Ireland has lost a case in the EU's highest court over a European directive on the retention of data by telecoms and Internet providers.
The Data Retention Directive was agreed by EU member states in 2006.
It required Internet providers and telecommunications companies to hold on to data relating to emails and phone calls for a period of between six months and two years.
European companies had until then tended to erase such data after it had been used for billing purposes.
But following the 11 September attacks EU member states agreed that police forces across Europe should have access to such information for counter-terrorism reasons.
The directive was to give police access to data relating to the maker and recipient of phone calls and emails, as well as the time and duration involved.

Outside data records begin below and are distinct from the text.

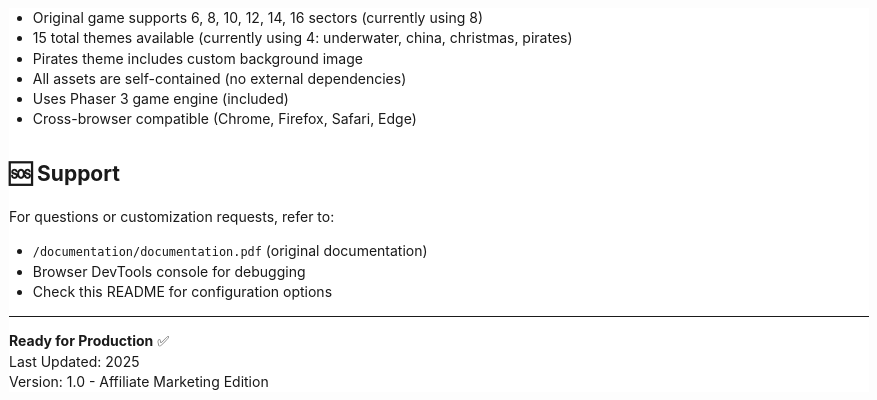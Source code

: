 - Original game supports 6, 8, 10, 12, 14, 16 sectors (currently using 8)
- 15 total themes available (currently using 4: underwater, china, christmas, pirates)
- Pirates theme includes custom background image
- All assets are self-contained (no external dependencies)
- Uses Phaser 3 game engine (included)
- Cross-browser compatible (Chrome, Firefox, Safari, Edge)

## 🆘 Support

For questions or customization requests, refer to:
- `/documentation/documentation.pdf` (original documentation)
- Browser DevTools console for debugging
- Check this README for configuration options

---

**Ready for Production** ✅  
Last Updated: 2025  
Version: 1.0 - Affiliate Marketing Edition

It would not give police access to the content of the communications.
Ireland took a case to the European Court of Justice in Luxembourg on a technical issue.
The Government argued that the legislation should have been agreed under the EU's crime and judicial affairs pillar, which means each country has a veto and the European parliament could only be consulted.
However, the directive was agreed under the pillar governing the single EU market, which requires a qualified majority of member states, and the European Parliament has a bigger say in the matter through co-decision.
The directive was eventually agreed through single market rules.
The reason was that telecoms and Internet providers who sold services across the EU would not have to deal with 27 different legal systems when it came to the rules on retaining telecoms and Internet data.
In other words, it was an Internal Market and not a Police and Judicial Affairs issue.
The European Court of Justice ruled today that the directive had been drawn up under the correct legal framework.
The court argued that different rules among 27 member states on how companies should retain data would incur significant costs for those companies and hamper the running of the single market.
At present in Ireland, telecoms companies and Internet service providers must hold on to data for three years.